2021-06-22 08:59:05 WARN Utils:69 - Your hostname, ws112610 resolves to a loopback address: 127.0.1.1; using 172.22.3.213 instead (on interface enp0s25)
2021-06-22 08:59:05 WARN Utils:69 - Set SPARK_LOCAL_IP if you need to bind to another address
2021-06-22 08:59:06 WARN NativeCodeLoader:60 - Unable to load native-hadoop library for your platform... using builtin-java classes where applicable
Setting default log level to "WARN".
To adjust logging level use sc.setLogLevel(newLevel).
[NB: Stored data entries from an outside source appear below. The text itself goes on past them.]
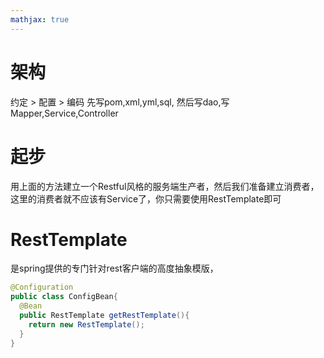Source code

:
 ```yaml
---
mathjax: true
---
```


# 架构
约定 > 配置 > 编码
先写pom,xml,yml,sql,
然后写dao,写Mapper,Service,Controller

# 起步
用上面的方法建立一个Restful风格的服务端生产者，然后我们准备建立消费者，这里的消费者就不应该有Service了，你只需要使用RestTemplate即可

# RestTemplate
是spring提供的专门针对rest客户端的高度抽象模版，
```java
@Configuration
public class ConfigBean{
  @Bean
  public RestTemplate getRestTemplate(){
    return new RestTemplate();
  }
}
```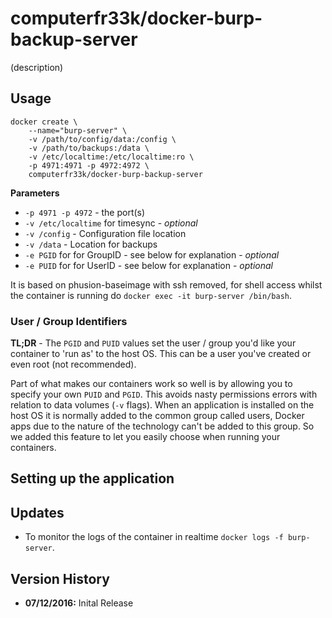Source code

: # computerfr33k/docker-burp-backup-server

(description)

## Usage

```
docker create \
    --name="burp-server" \
    -v /path/to/config/data:/config \
    -v /path/to/backups:/data \
    -v /etc/localtime:/etc/localtime:ro \
    -p 4971:4971 -p 4972:4972 \
    computerfr33k/docker-burp-backup-server
```

**Parameters**

* `-p 4971 -p 4972` - the port(s)
* `-v /etc/localtime` for timesync - *optional*
* `-v /config` - Configuration file location
* `-v /data` - Location for backups
* `-e PGID` for for GroupID - see below for explanation - *optional*
* `-e PUID` for for UserID - see below for explanation - *optional*

It is based on phusion-baseimage with ssh removed, for shell access whilst the container is running do `docker exec -it burp-server /bin/bash`.

### User / Group Identifiers

**TL;DR** - The `PGID` and `PUID` values set the user / group you'd like your container to 'run as' to the host OS. This can be a user you've created or even root (not recommended).

Part of what makes our containers work so well is by allowing you to specify your own `PUID` and `PGID`. This avoids nasty permissions errors with relation to data volumes (`-v` flags). When an application is installed on the host OS it is normally added to the common group called users, Docker apps due to the nature of the technology can't be added to this group. So we added this feature to let you easily choose when running your containers.

## Setting up the application



## Updates

* To monitor the logs of the container in realtime `docker logs -f burp-server`.



## Version History

+ **07/12/2016:** Inital Release
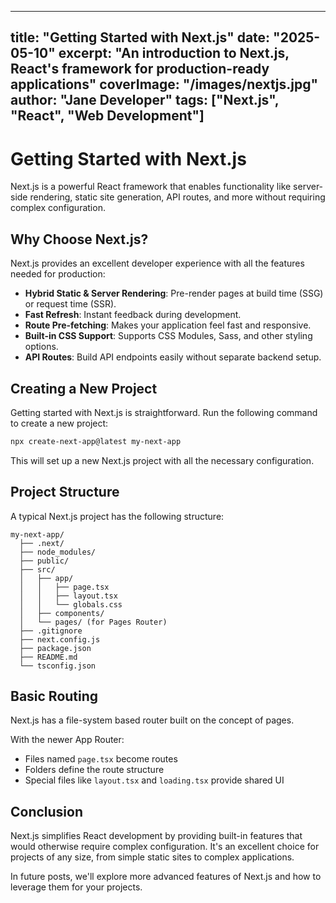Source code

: <!-- filepath: /home/haphuthinh/Workplace/Test/github-agent-test/content/posts/getting-started-with-nextjs.md -->
---
title: "Getting Started with Next.js"
date: "2025-05-10"
excerpt: "An introduction to Next.js, React's framework for production-ready applications"
coverImage: "/images/nextjs.jpg"
author: "Jane Developer"
tags: ["Next.js", "React", "Web Development"]
---

# Getting Started with Next.js

Next.js is a powerful React framework that enables functionality like server-side rendering, static site generation, API routes, and more without requiring complex configuration.

## Why Choose Next.js?

Next.js provides an excellent developer experience with all the features needed for production:

- **Hybrid Static & Server Rendering**: Pre-render pages at build time (SSG) or request time (SSR).
- **Fast Refresh**: Instant feedback during development.
- **Route Pre-fetching**: Makes your application feel fast and responsive.
- **Built-in CSS Support**: Supports CSS Modules, Sass, and other styling options.
- **API Routes**: Build API endpoints easily without separate backend setup.

## Creating a New Project

Getting started with Next.js is straightforward. Run the following command to create a new project:

```bash
npx create-next-app@latest my-next-app
```

This will set up a new Next.js project with all the necessary configuration.

## Project Structure

A typical Next.js project has the following structure:

```
my-next-app/
  ├── .next/
  ├── node_modules/
  ├── public/
  ├── src/
  │   ├── app/
  │   │   ├── page.tsx
  │   │   ├── layout.tsx
  │   │   └── globals.css
  │   ├── components/
  │   └── pages/ (for Pages Router)
  ├── .gitignore
  ├── next.config.js
  ├── package.json
  ├── README.md
  └── tsconfig.json
```

## Basic Routing

Next.js has a file-system based router built on the concept of pages.

With the newer App Router:
- Files named `page.tsx` become routes
- Folders define the route structure
- Special files like `layout.tsx` and `loading.tsx` provide shared UI

## Conclusion

Next.js simplifies React development by providing built-in features that would otherwise require complex configuration. It's an excellent choice for projects of any size, from simple static sites to complex applications.

In future posts, we'll explore more advanced features of Next.js and how to leverage them for your projects.
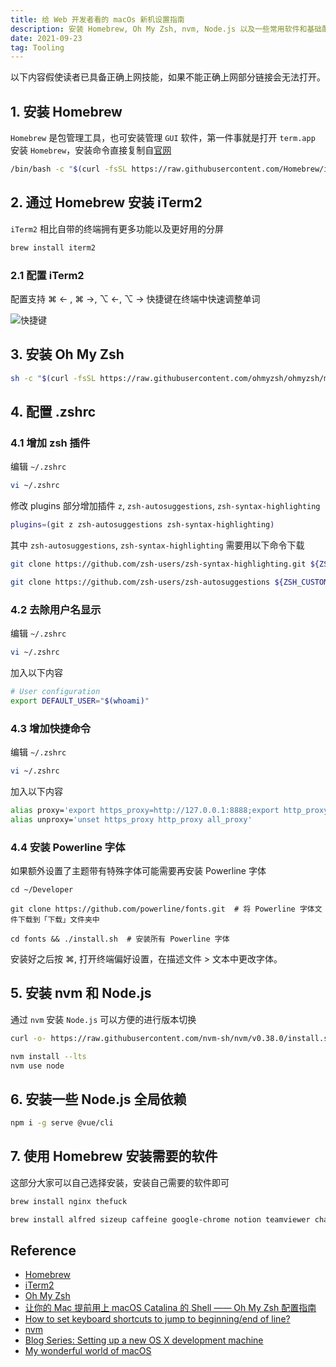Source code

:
 ```yaml
---
title: 给 Web 开发者看的 macOs 新机设置指南
description: 安装 Homebrew, Oh My Zsh, nvm, Node.js 以及一些常用软件和基础配置
date: 2021-09-23
tag: Tooling
---
```


以下内容假使读者已具备正确上网技能，如果不能正确上网部分链接会无法打开。

## 1. 安装 Homebrew

`Homebrew` 是包管理工具，也可安装管理 `GUI` 软件，第一件事就是打开 `term.app` 安装 `Homebrew`，安装命令直接复制自[官网](https://brew.sh)

```bash
/bin/bash -c "$(curl -fsSL https://raw.githubusercontent.com/Homebrew/install/HEAD/install.sh)"
```

## 2. 通过 Homebrew 安装 iTerm2

`iTerm2` 相比自带的终端拥有更多功能以及更好用的分屏

```bash
brew install iterm2
```

### 2.1 配置 iTerm2

配置支持 ⌘ ← , ⌘ →, ⌥ ←, ⌥ → 快捷键在终端中快速调整单词

![快捷键](https://i.stack.imgur.com/NLIVi.gif)

## 3. 安装 Oh My Zsh

```bash
sh -c "$(curl -fsSL https://raw.githubusercontent.com/ohmyzsh/ohmyzsh/master/tools/install.sh)"
```

## 4. 配置 .zshrc

### 4.1 增加 zsh 插件

编辑 `~/.zshrc`

```bash
vi ~/.zshrc
```

修改 plugins 部分增加插件 `z`, `zsh-autosuggestions`, `zsh-syntax-highlighting`

```bash
plugins=(git z zsh-autosuggestions zsh-syntax-highlighting)
```

其中 `zsh-autosuggestions`, `zsh-syntax-highlighting` 需要用以下命令下载

```bash
git clone https://github.com/zsh-users/zsh-syntax-highlighting.git ${ZSH_CUSTOM:-~/.oh-my-zsh/custom}/plugins/zsh-syntax-highlighting

git clone https://github.com/zsh-users/zsh-autosuggestions ${ZSH_CUSTOM:-~/.oh-my-zsh/custom}/plugins/zsh-autosuggestions
```

### 4.2 去除用户名显示

编辑 `~/.zshrc`

```bash
vi ~/.zshrc
```

加入以下内容

```bash
# User configuration
export DEFAULT_USER="$(whoami)"
```

### 4.3 增加快捷命令

编辑 `~/.zshrc`

```bash
vi ~/.zshrc
```

加入以下内容

```bash
alias proxy='export https_proxy=http://127.0.0.1:8888;export http_proxy=http://127.0.0.1:8888;export all_proxy=socks5://127.0.0.1:8889'
alias unproxy='unset https_proxy http_proxy all_proxy'
```

### 4.4 安装 Powerline 字体

如果额外设置了主题带有特殊字体可能需要再安装 Powerline 字体

```
cd ~/Developer

git clone https://github.com/powerline/fonts.git  # 将 Powerline 字体文件下载到「下载」文件夹中

cd fonts && ./install.sh  # 安装所有 Powerline 字体

```

安装好之后按 ⌘, 打开终端偏好设置，在描述文件 > 文本中更改字体。

## 5. 安装 nvm 和 Node.js

通过 `nvm` 安装 `Node.js` 可以方便的进行版本切换

```bash
curl -o- https://raw.githubusercontent.com/nvm-sh/nvm/v0.38.0/install.sh | bash
```

```bash
nvm install --lts
nvm use node
```

## 6. 安装一些 Node.js 全局依赖

```bash
npm i -g serve @vue/cli
```

## 7. 使用 Homebrew 安装需要的软件

这部分大家可以自己选择安装，安装自己需要的软件即可

```bash
brew install nginx thefuck
```

```bash
brew install alfred sizeup caffeine google-chrome notion teamviewer charles obs visual-studio-code firefox istat-menus postman vlc gas-mask macdown spotify cheatsheet
```

## Reference

- [Homebrew](https://brew.sh)
- [iTerm2](https://iterm2.com)
- [Oh My Zsh](https://github.com/ohmyzsh/ohmyzsh)
- [让你的 Mac 提前用上 macOS Catalina 的 Shell —— Oh My Zsh 配置指南](https://blog.hly0928.com/post/set-up-oh-my-zsh-on-macos/)
- [How to set keyboard shortcuts to jump to beginning/end of line?](https://stackoverflow.com/questions/6205157/how-to-set-keyboard-shortcuts-to-jump-to-beginning-end-of-line)
- [nvm](https://github.com/nvm-sh/nvm)
- [Blog Series: Setting up a new OS X development machine](https://mattstauffer.com/blog/series/setting-up-a-new-os-x-development-machine/)
- [My wonderful world of macOS](https://github.com/nikitavoloboev/my-mac-os)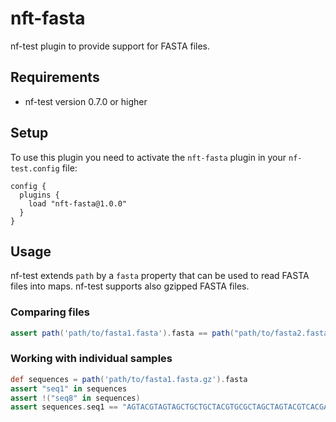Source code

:# nft-fasta

nf-test plugin to provide support for FASTA files.

## Requirements

- nf-test version 0.7.0 or higher

## Setup

To use this plugin you need to activate the `nft-fasta` plugin in your `nf-test.config` file:

```
config {
  plugins {
    load "nft-fasta@1.0.0"
  }
}
```

## Usage

nf-test extends `path` by a `fasta` property that can be used to read FASTA files into maps. nf-test supports also gzipped FASTA files.


### Comparing files

```Groovy
assert path('path/to/fasta1.fasta').fasta == path("path/to/fasta2.fasta'").fasta
```

### Working with individual samples

```Groovy
def sequences = path('path/to/fasta1.fasta.gz').fasta
assert "seq1" in sequences
assert !("seq8" in sequences)
assert sequences.seq1 == "AGTACGTAGTAGCTGCTGCTACGTGCGCTAGCTAGTACGTCACGACGTAGATGCTAGCTGACTCGATGC"
```
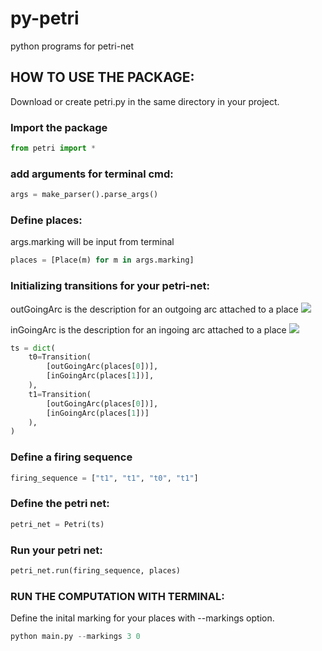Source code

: # py-petri
python programs for petri-net
## HOW TO USE THE PACKAGE:
Download or create petri.py in the same directory in your project.
### Import the package
```python
from petri import *
```
### add arguments for terminal cmd:
```python
args = make_parser().parse_args()
```
### Define places:
args.marking will be input from terminal
```python
places = [Place(m) for m in args.marking]
```
### Initializing transitions for your petri-net:
outGoingArc is the description for an outgoing arc attached to a place
<img src="https://i.imgur.com/KSHuUWr.png">

inGoingArc is the description for an ingoing arc attached to a place
<img src="https://i.imgur.com/agMXYSJ.png">
```python
ts = dict(
    t0=Transition(
        [outGoingArc(places[0])],
        [inGoingArc(places[1])],
    ),
    t1=Transition(
        [outGoingArc(places[0])],
        [inGoingArc(places[1])]
    ),
)
```
### Define a firing sequence
```python 
firing_sequence = ["t1", "t1", "t0", "t1"]
```
### Define the petri net:
```python
petri_net = Petri(ts)
```
### Run your petri net:
```python
petri_net.run(firing_sequence, places)
```
### RUN THE COMPUTATION WITH TERMINAL:
Define the inital marking for your places with --markings option.
```python
python main.py --markings 3 0
```
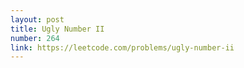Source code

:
 ```yaml
---
layout: post
title: Ugly Number II
number: 264
link: https://leetcode.com/problems/ugly-number-ii
---
```

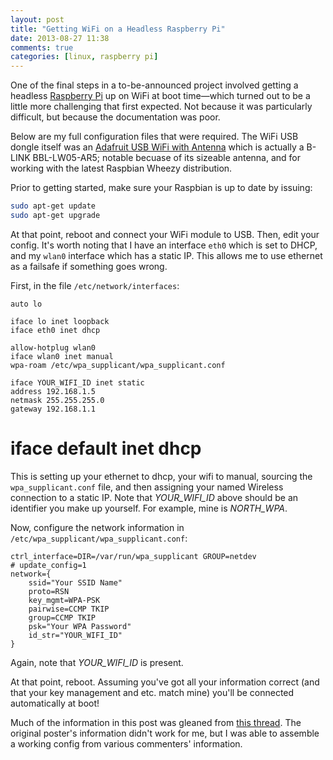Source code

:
 ```yaml
---
layout: post
title: "Getting WiFi on a Headless Raspberry Pi"
date: 2013-08-27 11:38
comments: true
categories: [linux, raspberry pi]
---
```


One of the final steps in a to-be-announced project involved getting a headless [Raspberry Pi](http://www.raspberrypi.org/) up on WiFi at boot time—which turned out to be a little more challenging that first expected. Not because it was particularly difficult, but because the documentation was poor.

Below are my full configuration files that were required. The WiFi USB dongle itself was an [Adafruit USB WiFi with Antenna](https://www.adafruit.com/products/1030) which is actually a B-LINK BBL-LW05-AR5; notable becuase of its sizeable antenna, and for working with the latest Raspbian Wheezy distribution.

Prior to getting started, make sure your Raspbian is up to date by issuing:

```bash
sudo apt-get update
sudo apt-get upgrade
```

At that point, reboot and connect your WiFi module to USB. Then, edit your config. It's worth noting that I have an interface `eth0` which is set to DHCP, and my `wlan0` interface which has a static IP. This allows me to use ethernet as a failsafe if something goes wrong.

First, in the file `/etc/network/interfaces`:

```
auto lo

iface lo inet loopback
iface eth0 inet dhcp

allow-hotplug wlan0
iface wlan0 inet manual
wpa-roam /etc/wpa_supplicant/wpa_supplicant.conf

iface YOUR_WIFI_ID inet static
address 192.168.1.5
netmask 255.255.255.0
gateway 192.168.1.1
```

# iface default inet dhcp

This is setting up your ethernet to dhcp, your wifi to manual, sourcing the `wpa_supplicant.conf` file, and then assigning your named Wireless connection to a static IP. Note that *YOUR_WIFI_ID* above should be an identifier you make up yourself. For example, mine is *NORTH_WPA*.

Now, configure the network information in `/etc/wpa_supplicant/wpa_supplicant.conf`:

```
ctrl_interface=DIR=/var/run/wpa_supplicant GROUP=netdev
# update_config=1
network={
	ssid="Your SSID Name"
	proto=RSN
	key_mgmt=WPA-PSK
	pairwise=CCMP TKIP
	group=CCMP TKIP
	psk="Your WPA Password"
	id_str="YOUR_WIFI_ID"
}
```

Again, note that *YOUR_WIFI_ID* is present.

At that point, reboot. Assuming you've got all your information correct (and that your key management and etc. match mine) you'll be connected automatically at boot!

Much of the information in this post was gleaned from [this thread](http://pingbin.com/2012/12/setup-wifi-raspberry-pi/). The original poster's information didn't work for me, but I was able to assemble a working config from various commenters' information.

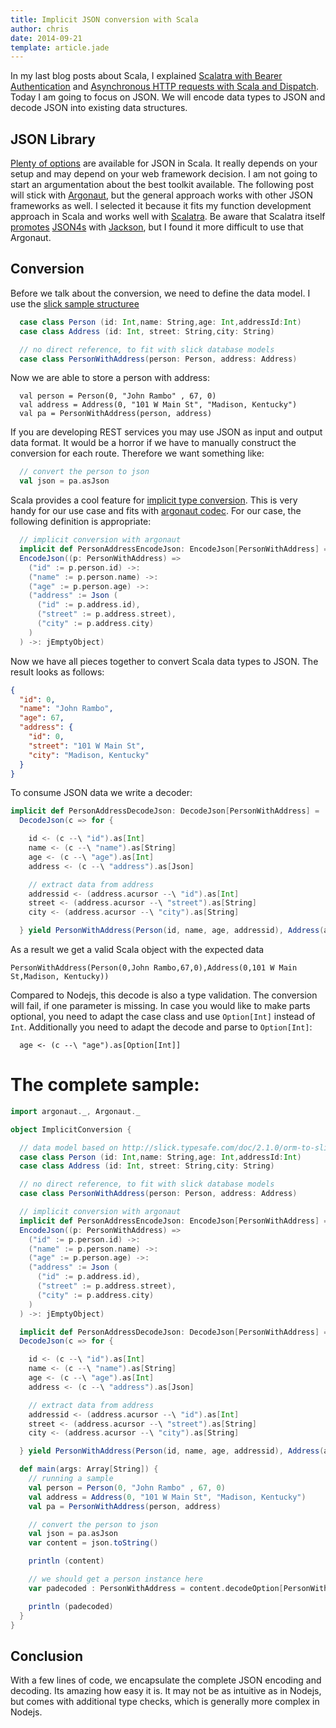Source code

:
 ```yaml
---
title: Implicit JSON conversion with Scala
author: chris
date: 2014-09-21
template: article.jade
---
```


In my last blog posts about Scala, I explained [Scalatra with Bearer Authentication](http://lollyrock.com/articles/scalatra-bearer-authentication/) and [Asynchronous HTTP requests with Scala and Dispatch](http://lollyrock.com/articles/scala-http-requests/). Today I am going to focus on JSON. We will encode data types to JSON and decode JSON into existing data structures.

## JSON Library

[Plenty of options](http://stackoverflow.com/questions/8054018/json-library-for-scala) are available for JSON in Scala. It really depends on your setup and may depend on your web framework decision. I am not going to start an argumentation about the best toolkit available. The following post will stick with [Argonaut](http://argonaut.io), but the general approach works with other JSON frameworks as well. I selected it because it fits my function development approach in Scala and works well with [Scalatra](http://www.scalatra.org/). Be aware that Scalatra itself [promotes](http://scalatra.org/2.3/guides/formats/json.html) [JSON4s](http://json4s.org/) with [Jackson](http://jackson.codehaus.org/), but I found it more difficult to use that Argonaut.

## Conversion

Before we talk about the conversion, we need to define the data model. I use the [slick sample structuree](http://slick.typesafe.com/doc/2.1.0/orm-to-slick.html)

```scala
  case class Person (id: Int,name: String,age: Int,addressId:Int)
  case class Address (id: Int, street: String,city: String)

  // no direct reference, to fit with slick database models
  case class PersonWithAddress(person: Person, address: Address)
```

Now we are able to store a person with address:

```
  val person = Person(0, "John Rambo" , 67, 0)
  val address = Address(0, "101 W Main St", "Madison, Kentucky")
  val pa = PersonWithAddress(person, address)
```

If you are developing REST services you may use JSON as input and output data format. It would be a horror if we have to manually construct the conversion for each route. Therefore we want something like:

```scala
  // convert the person to json
  val json = pa.asJson
```

Scala provides a cool feature for [implicit type conversion](http://docs.scala-lang.org/tutorials/FAQ/finding-implicits.html). This is very handy for our use case and fits with [argonaut codec](http://argonaut.io/doc/codec/). For our case, the following definition is appropriate: 

```scala
  // implicit conversion with argonaut
  implicit def PersonAddressEncodeJson: EncodeJson[PersonWithAddress] =
  EncodeJson((p: PersonWithAddress) =>
    ("id" := p.person.id) ->:
    ("name" := p.person.name) ->:
    ("age" := p.person.age) ->:
    ("address" := Json (
      ("id" := p.address.id),
      ("street" := p.address.street),
      ("city" := p.address.city)
    )
  ) ->: jEmptyObject)
```

Now we have all pieces together to convert Scala data types to JSON. The result looks as follows:

```json
{
  "id": 0,
  "name": "John Rambo",
  "age": 67,
  "address": {
    "id": 0,
    "street": "101 W Main St",
    "city": "Madison, Kentucky"
  }
}
```

To consume JSON data we write a decoder:

```scala
implicit def PersonAddressDecodeJson: DecodeJson[PersonWithAddress] =
  DecodeJson(c => for {

    id <- (c --\ "id").as[Int]
    name <- (c --\ "name").as[String]
    age <- (c --\ "age").as[Int]
    address <- (c --\ "address").as[Json]

    // extract data from address
    addressid <- (address.acursor --\ "id").as[Int]
    street <- (address.acursor --\ "street").as[String]
    city <- (address.acursor --\ "city").as[String]

  } yield PersonWithAddress(Person(id, name, age, addressid), Address(addressid, street, city)))
```

As a result we get a valid Scala object with the expected data

```code
PersonWithAddress(Person(0,John Rambo,67,0),Address(0,101 W Main St,Madison, Kentucky))
```

Compared to Nodejs, this decode is also a type validation. The conversion will fail, if one parameter is missing. In case you would like to make parts optional, you need to adapt the case class and use `Option[Int]` instead of `Int`. Additionally you need to adapt the decode and parse to `Option[Int]`:

```code
  age <- (c --\ "age").as[Option[Int]]
```

# The complete sample:

```scala
import argonaut._, Argonaut._

object ImplicitConversion {

  // data model based on http://slick.typesafe.com/doc/2.1.0/orm-to-slick.html
  case class Person (id: Int,name: String,age: Int,addressId:Int)
  case class Address (id: Int, street: String,city: String)

  // no direct reference, to fit with slick database models
  case class PersonWithAddress(person: Person, address: Address)

  // implicit conversion with argonaut
  implicit def PersonAddressEncodeJson: EncodeJson[PersonWithAddress] =
  EncodeJson((p: PersonWithAddress) =>
    ("id" := p.person.id) ->:
    ("name" := p.person.name) ->:
    ("age" := p.person.age) ->:
    ("address" := Json (
      ("id" := p.address.id),
      ("street" := p.address.street),
      ("city" := p.address.city)
    )
  ) ->: jEmptyObject)

  implicit def PersonAddressDecodeJson: DecodeJson[PersonWithAddress] =
  DecodeJson(c => for {

    id <- (c --\ "id").as[Int]
    name <- (c --\ "name").as[String]
    age <- (c --\ "age").as[Int]
    address <- (c --\ "address").as[Json]

    // extract data from address
    addressid <- (address.acursor --\ "id").as[Int]
    street <- (address.acursor --\ "street").as[String]
    city <- (address.acursor --\ "city").as[String]

  } yield PersonWithAddress(Person(id, name, age, addressid), Address(addressid, street, city)))

  def main(args: Array[String]) {
    // running a sample
    val person = Person(0, "John Rambo" , 67, 0)
    val address = Address(0, "101 W Main St", "Madison, Kentucky")
    val pa = PersonWithAddress(person, address)

    // convert the person to json
    val json = pa.asJson
    var content = json.toString()

    println (content)

    // we should get a person instance here
    var padecoded : PersonWithAddress = content.decodeOption[PersonWithAddress].get

    println (padecoded)
  }
}
```

## Conclusion

With a few lines of code, we encapsulate the complete JSON encoding and decoding. Its amazing how easy it is. It may not be as intuitive as in Nodejs, but comes with additional type checks, which is generally more complex in Nodejs.


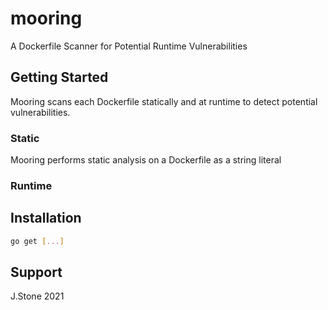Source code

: # mooring

A Dockerfile Scanner for Potential Runtime Vulnerabilities

## Getting Started

Mooring scans each Dockerfile statically and at runtime to detect potential vulnerabilities.

### Static

Mooring performs static analysis on a Dockerfile as a string literal 

### Runtime

## Installation

```bash
go get [...]
```

## Support

J.Stone 2021
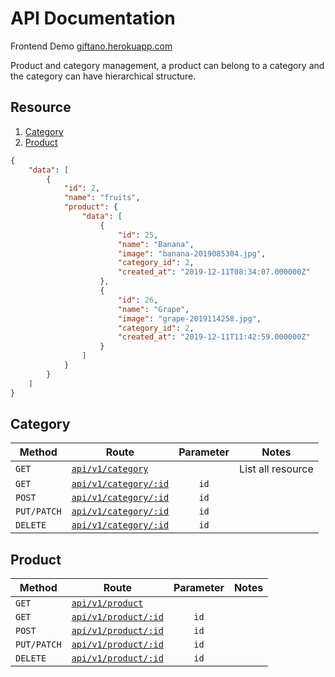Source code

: # API Documentation

Frontend Demo [giftano.herokuapp.com](https://giftano.herokuapp.com/admin)

Product and category management, a product can belong to a category and the category can have hierarchical structure.

## Resource

1. [Category](#Category)
1. [Product](#Product)

```json
{
    "data": [
        {
            "id": 2,
            "name": "fruits",
            "product": {
                "data": [
                    {
                        "id": 25,
                        "name": "Banana",
                        "image": "banana-2019085304.jpg",
                        "category_id": 2,
                        "created_at": "2019-12-11T08:34:07.000000Z"
                    },
                    {
                        "id": 26,
                        "name": "Grape",
                        "image": "grape-2019114258.jpg",
                        "category_id": 2,
                        "created_at": "2019-12-11T11:42:59.000000Z"
                    }
                ]
            }
        }
    ]
}
```

## Category

| Method      | Route                                                                    | Parameter | Notes |
| ----------- | ------------------------------------------------------------------------ | :-------: | ----- |
| `GET`       | [`api/v1/category`](https://giftano.herokuapp.com/api/v1/category)       |           |List all resource|
| `GET`       | [`api/v1/category/:id`](https://giftano.herokuapp.com/api/v1/category/1) |   `id`    |       |
| `POST`      | [`api/v1/category/:id`](https://giftano.herokuapp.com/api/v1/category)   |   `id`    |       |
| `PUT/PATCH` | [`api/v1/category/:id`](https://giftano.herokuapp.com/api/v1/category/1) |   `id`    |       |
| `DELETE`    | [`api/v1/category/:id`](https://giftano.herokuapp.com/api/v1/category/1) |   `id`    |       |

## Product

| Method      | Route                                                                  | Parameter | Notes |
| ----------- | ---------------------------------------------------------------------- | :-------: | ----- |
| `GET`       | [`api/v1/product`](https://giftano.herokuapp.com/api/v1/product)       |           |       |
| `GET`       | [`api/v1/product/:id`](https://giftano.herokuapp.com/api/v1/product/1) |   `id`    |       |
| `POST`      | [`api/v1/product/:id`](https://giftano.herokuapp.com/api/v1/product)   |   `id`    |       |
| `PUT/PATCH` | [`api/v1/product/:id`](https://giftano.herokuapp.com/api/v1/product/1) |   `id`    |       |
| `DELETE`    | [`api/v1/product/:id`](https://giftano.herokuapp.com/api/v1/product/1) |   `id`    |       |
For SparkR, use setLogLevel(newLevel).
2021-06-22 08:59:06 WARN Hail:43 - This Hail JAR was compiled for Spark 3.1.1, running with Spark 3.1.2.
Compatibility is not guaranteed.
Running on Apache Spark version 3.1.2
SparkUI available at http://ws112610.cm.upf.edu:4040
Welcome to
__ __ <>__
/ /_/ /__ __/ /
/ __ / _ `/ / /
/_/ /_/\_,_/_/_/ version 0.2.69-6d2bd28a8849
LOGGING: writing to /home/SHARED/PROJECTS/Obesity_analysis/hail-20210622-0859-0.2.69-6d2bd28a8849.log
Traceback (most recent call last):
File "<stdin>", line 1, in <module>
File "<decorator-gen-1429>", line 2, in read_table
File "/home/carlos/.local/lib/python3.8/site-packages/hail/typecheck/check.py", line 577, in wrapper
return __original_func(*args_, **kwargs_)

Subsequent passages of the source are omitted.